As a nation, we must not underestimate the potential damage of these online assaults. In addition to harming the credibility of our elections, there are countless other risks. Imagine if our banking systems were attacked. Americans could lose faith in financial institutions, which could drastically destabilize the nation's economy. In the United States, the potential targets for hackers are almost endless, since computers control almost every aspect of modern life.

One area of particular concern for cyber hacking is the Global Positioning System. Also known as GPS, it uses satellites orbiting our planet to calculate locations on earth. Americans use it for everything from Google Maps, to tracking a lost iPhone. But for the military, which originally developed GPS, having the ability to know exact positions on the earth is critical. GPS is integral on the battlefield and in day-to-day operations. It allows artillerymen to know the positioning of friendly troops and the enemy. It helps aircraft carriers stay on course and the carrier's airplanes to return from missions safely.

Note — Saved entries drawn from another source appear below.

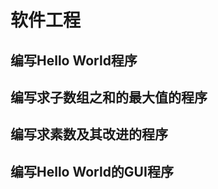 # 软件工程 

## 编写Hello World程序

[](practice/HelloWorld.java)

## 编写求子数组之和的最大值的程序

[](practice/FindMaxInterval.java)

## 编写求素数及其改进的程序

[](practice/GetPrime.java)
[](practice/GetPrimeImprove.java)

## 编写Hello World的GUI程序

[](practice/GUIHelloWorld.java)

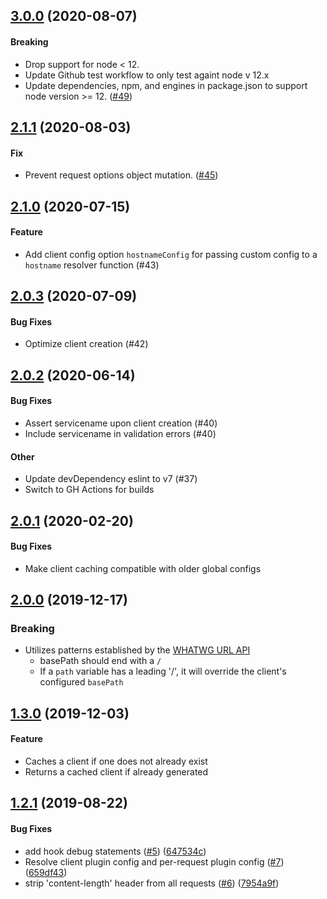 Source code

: ## [3.0.0](https://github.com/expediagroup/service-client/compare/v2.1.1...v3.0.0) (2020-08-07)

#### Breaking

* Drop support for node < 12.
* Update Github test workflow to only test againt node v 12.x
* Update dependencies, npm, and engines in package.json to support node version >= 12. ([#49](https://github.com/ExpediaGroup/service-client/pull/49))

## [2.1.1](https://github.com/expediagroup/service-client/compare/v2.1.0...v2.1.1) (2020-08-03)

#### Fix

* Prevent request options object mutation. ([#45](https://github.com/ExpediaGroup/service-client/pull/45))

## [2.1.0](https://github.com/expediagroup/service-client/compare/v2.0.3...v2.1.0) (2020-07-15)

#### Feature

* Add client config option `hostnameConfig` for passing custom config to a `hostname` resolver function (#43)

## [2.0.3](https://github.com/expediagroup/service-client/compare/v2.0.2...v2.0.3) (2020-07-09)

#### Bug Fixes

* Optimize client creation (#42)

## [2.0.2](https://github.com/expediagroup/service-client/compare/v2.0.1...v2.0.2) (2020-06-14)

#### Bug Fixes

* Assert servicename upon client creation (#40)
* Include servicename in validation errors (#40)

#### Other

* Update devDependency eslint to v7 (#37)
* Switch to GH Actions for builds

## [2.0.1](https://github.com/expediagroup/service-client/compare/v2.0.0...v2.0.1) (2020-02-20)

#### Bug Fixes

* Make client caching compatible with older global configs


## [2.0.0](https://github.com/expediagroup/service-client/compare/v1.3.0...v2.0.0) (2019-12-17)

### Breaking

* Utilizes patterns established by the [WHATWG URL API](https://nodejs.org/api/url.html#url_the_whatwg_url_api)
    * basePath should end with a `/`
    * If a `path` variable has a leading '/', it will override the client's configured `basePath`


## [1.3.0](https://github.com/expediagroup/service-client/compare/v1.2.1...v1.3.0) (2019-12-03)

#### Feature

* Caches a client if one does not already exist
* Returns a cached client if already generated


## [1.2.1](https://github.com/expediagroup/service-client/compare/v1.2.0...v1.2.1) (2019-08-22)

#### Bug Fixes

* add hook debug statements ([#5](https://github.com/expediagroup/service-client/issues/5)) ([647534c](https://github.com/expediagroup/service-client/commit/647534c))
* Resolve client plugin config and per-request plugin config ([#7](https://github.com/expediagroup/service-client/issues/7)) ([659df43](https://github.com/expediagroup/service-client/commit/659df43))
* strip 'content-length' header from all requests ([#6](https://github.com/expediagroup/service-client/issues/6)) ([7954a9f](https://github.com/expediagroup/service-client/commit/7954a9f))
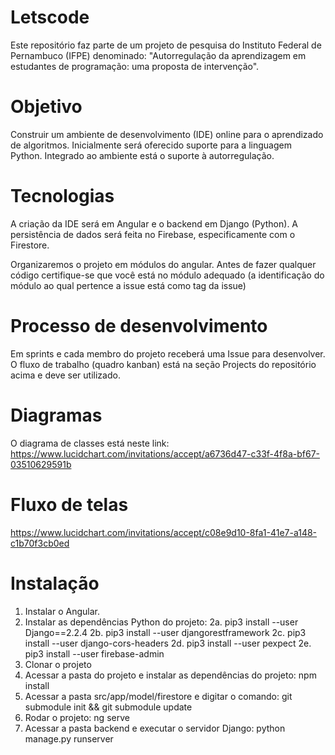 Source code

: # Letscode

Este repositório faz parte de um projeto de pesquisa do Instituto Federal de Pernambuco (IFPE) denominado: "Autorregulação da aprendizagem em estudantes de programação: uma proposta de intervenção".

# Objetivo
Construir um ambiente de desenvolvimento (IDE) online para o aprendizado de algoritmos. Inicialmente será oferecido suporte para a linguagem Python. Integrado ao ambiente está o suporte à autorregulação.

# Tecnologias
A criação da IDE será em Angular e o backend em Django (Python). A persistência de dados será feita no Firebase, especificamente com o Firestore.

Organizaremos o projeto em módulos do angular. Antes de fazer qualquer código certifique-se que você está no módulo adequado (a identificação do módulo ao qual pertence a issue está como tag da issue)

# Processo de desenvolvimento 
Em sprints e cada membro do projeto receberá uma Issue para desenvolver. O fluxo de trabalho (quadro kanban) está na seção Projects do repositório acima e deve ser utilizado.

# Diagramas
O diagrama de classes está neste link: https://www.lucidchart.com/invitations/accept/a6736d47-c33f-4f8a-bf67-03510629591b

# Fluxo de telas

https://www.lucidchart.com/invitations/accept/c08e9d10-8fa1-41e7-a148-c1b70f3cb0ed

# Instalação

1. Instalar o Angular. 
2. Instalar as dependências Python do projeto:
2a. pip3 install --user Django==2.2.4
2b. pip3 install --user djangorestframework 
2c. pip3 install --user django-cors-headers
2d. pip3 install --user pexpect
2e. pip3 install --user firebase-admin
3. Clonar o projeto
4. Acessar a pasta do projeto e instalar as dependências do projeto: npm install
5. Acessar a pasta src/app/model/firestore e digitar o comando: git submodule init && git submodule update
6. Rodar o projeto: ng serve
7. Acessar a pasta backend e executar o servidor Django: python manage.py runserver
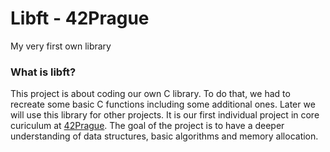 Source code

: # Libft - 42Prague
My very first own library


### **What is libft?**  
This project is about coding our own C library.
To do that, we had to recreate some basic C functions including some additional ones. 
Later we will use this library for other projects.
It is our first individual project in core curiculum at [42Prague](https://www.42prague.com/studies).
The goal of the project is to have a deeper understanding of data structures, basic algorithms and memory allocation.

Militarily speaking, the importance of a reliable GPS cannot be overstated – which is also why it is such an important target for our adversaries.

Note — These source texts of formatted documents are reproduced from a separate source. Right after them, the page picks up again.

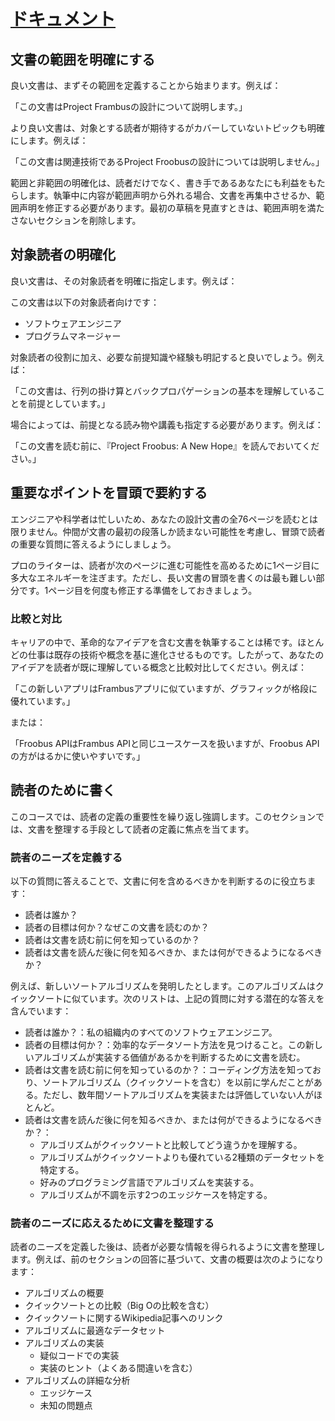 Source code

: ﻿# <a href="https://developers.google.com/tech-writing/one/documents">ドキュメント</a>

## 文書の範囲を明確にする
良い文書は、まずその範囲を定義することから始まります。例えば：

「この文書はProject Frambusの設計について説明します。」

より良い文書は、対象とする読者が期待するがカバーしていないトピックも明確にします。例えば：

「この文書は関連技術であるProject Froobusの設計については説明しません。」

範囲と非範囲の明確化は、読者だけでなく、書き手であるあなたにも利益をもたらします。執筆中に内容が範囲声明から外れる場合、文書を再集中させるか、範囲声明を修正する必要があります。最初の草稿を見直すときは、範囲声明を満たさないセクションを削除します。

## 対象読者の明確化
良い文書は、その対象読者を明確に指定します。例えば：

この文書は以下の対象読者向けです：
- ソフトウェアエンジニア
- プログラムマネージャー

対象読者の役割に加え、必要な前提知識や経験も明記すると良いでしょう。例えば：

「この文書は、行列の掛け算とバックプロパゲーションの基本を理解していることを前提としています。」

場合によっては、前提となる読み物や講義も指定する必要があります。例えば：

「この文書を読む前に、『Project Froobus: A New Hope』を読んでおいてください。」

## 重要なポイントを冒頭で要約する
エンジニアや科学者は忙しいため、あなたの設計文書の全76ページを読むとは限りません。仲間が文書の最初の段落しか読まない可能性を考慮し、冒頭で読者の重要な質問に答えるようにしましょう。

プロのライターは、読者が次のページに進む可能性を高めるために1ページ目に多大なエネルギーを注ぎます。ただし、長い文書の冒頭を書くのは最も難しい部分です。1ページ目を何度も修正する準備をしておきましょう。

### 比較と対比
キャリアの中で、革命的なアイデアを含む文書を執筆することは稀です。ほとんどの仕事は既存の技術や概念を基に進化させるものです。したがって、あなたのアイデアを読者が既に理解している概念と比較対比してください。例えば：

「この新しいアプリはFrambusアプリに似ていますが、グラフィックが格段に優れています。」

または：

「Froobus APIはFrambus APIと同じユースケースを扱いますが、Froobus APIの方がはるかに使いやすいです。」

## 読者のために書く
このコースでは、読者の定義の重要性を繰り返し強調します。このセクションでは、文書を整理する手段として読者の定義に焦点を当てます。

### 読者のニーズを定義する
以下の質問に答えることで、文書に何を含めるべきかを判断するのに役立ちます：

- 読者は誰か？
- 読者の目標は何か？なぜこの文書を読むのか？
- 読者は文書を読む前に何を知っているのか？
- 読者は文書を読んだ後に何を知るべきか、または何ができるようになるべきか？

例えば、新しいソートアルゴリズムを発明したとします。このアルゴリズムはクイックソートに似ています。次のリストは、上記の質問に対する潜在的な答えを含んでいます：

- 読者は誰か？：私の組織内のすべてのソフトウェアエンジニア。
- 読者の目標は何か？：効率的なデータソート方法を見つけること。この新しいアルゴリズムが実装する価値があるかを判断するために文書を読む。
- 読者は文書を読む前に何を知っているのか？：コーディング方法を知っており、ソートアルゴリズム（クイックソートを含む）を以前に学んだことがある。ただし、数年間ソートアルゴリズムを実装または評価していない人がほとんど。
- 読者は文書を読んだ後に何を知るべきか、または何ができるようになるべきか？：
  - アルゴリズムがクイックソートと比較してどう違うかを理解する。
  - アルゴリズムがクイックソートよりも優れている2種類のデータセットを特定する。
  - 好みのプログラミング言語でアルゴリズムを実装する。
  - アルゴリズムが不調を示す2つのエッジケースを特定する。

### 読者のニーズに応えるために文書を整理する
読者のニーズを定義した後は、読者が必要な情報を得られるように文書を整理します。例えば、前のセクションの回答に基づいて、文書の概要は次のようになります：

- アルゴリズムの概要
- クイックソートとの比較（Big Oの比較を含む）
- クイックソートに関するWikipedia記事へのリンク
- アルゴリズムに最適なデータセット
- アルゴリズムの実装
  - 疑似コードでの実装
  - 実装のヒント（よくある間違いを含む）
- アルゴリズムの詳細な分析
  - エッジケース
  - 未知の問題点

Understanding its importance, efforts have been underway by the Pentagon to upgrade and cyber-harden our nation's GPS capabilities, known as Next Generation Operational Control System or GPS OCX. However, engineering and implementing these much needed upgrades proved more difficult than the military and its contractors could have anticipated, leading to delayed timelines and increased costs to taxpayers.

Recently, those increased costs triggered a Nunn-McCurdy breach, where Congress is notified and a mandatory review of the program must be conducted to certify if it's vital to national security and worth taxpayers continued investment or should be cancelled.

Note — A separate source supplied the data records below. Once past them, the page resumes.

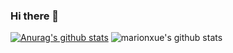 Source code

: ### Hi there 👋

<!--
**PAYIZ/PAYIZ** is a ✨ _special_ ✨ repository because its `README.md` (this file) appears on your GitHub profile.

Here are some ideas to get you started:

🔭 I’m currently working on 。。。
- 🌱 I’m currently learning ...
- 👯 I’m looking to collaborate on ...
- 🤔 I’m looking for help with ...
- 💬 Ask me about ...
- 📫 How to reach me: ...
- 😄 Pronouns: ...
- ⚡ Fun fact: ...
-->

[![Anurag's github stats](https://github-readme-stats.vercel.app/api?username=PAYIZ?theme=dark&show_icons=true&theme=radical)](https://github.com/anuraghazra/github-readme-stats)
![marionxue's github stats](https://github-readme-stats.vercel.app/api?username=PAYIZ&show_icons=true&theme=radical)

After a thorough review of GPS OCX, earlier this month, the Air Force and Secretary Carter's Department of Defense announced: "The program capabilities provided by the OCX program are essential to national security, [and] that no alternatives exist which would provide acceptable capability to meet the requirements." Carter's office has certified to Congress that the program is essential and that there is a clear plan to get it back on track and to avoid future cost overruns.

The American taxpayer has a right to be dismayed. As of today, the Pentagon will likely pay more than $5 billion dollars to complete the project. However, the GPS modernization program, is absolutely essential and there are no other alternative solutions. It will protect our GPS against cyber hacking from Russia and North Korea, and it will be much more accurate than what is currently available for the military today. For these reasons, I consider it to be indispensable.

Regrettably, as a nation, we must all accept that cyber hacking is going to likely get worse, and will cost us billions of dollars to fend off would-be attackers. That being said, failing to protect the United States is not an option. Modernizing our GPS, and hardening countless other targets, must be a top priority for our leaders in Washington.

The Honorable Silvestre Reyes, a Democrat, is a past chairman of the House Permanent Select Committee on Intelligence.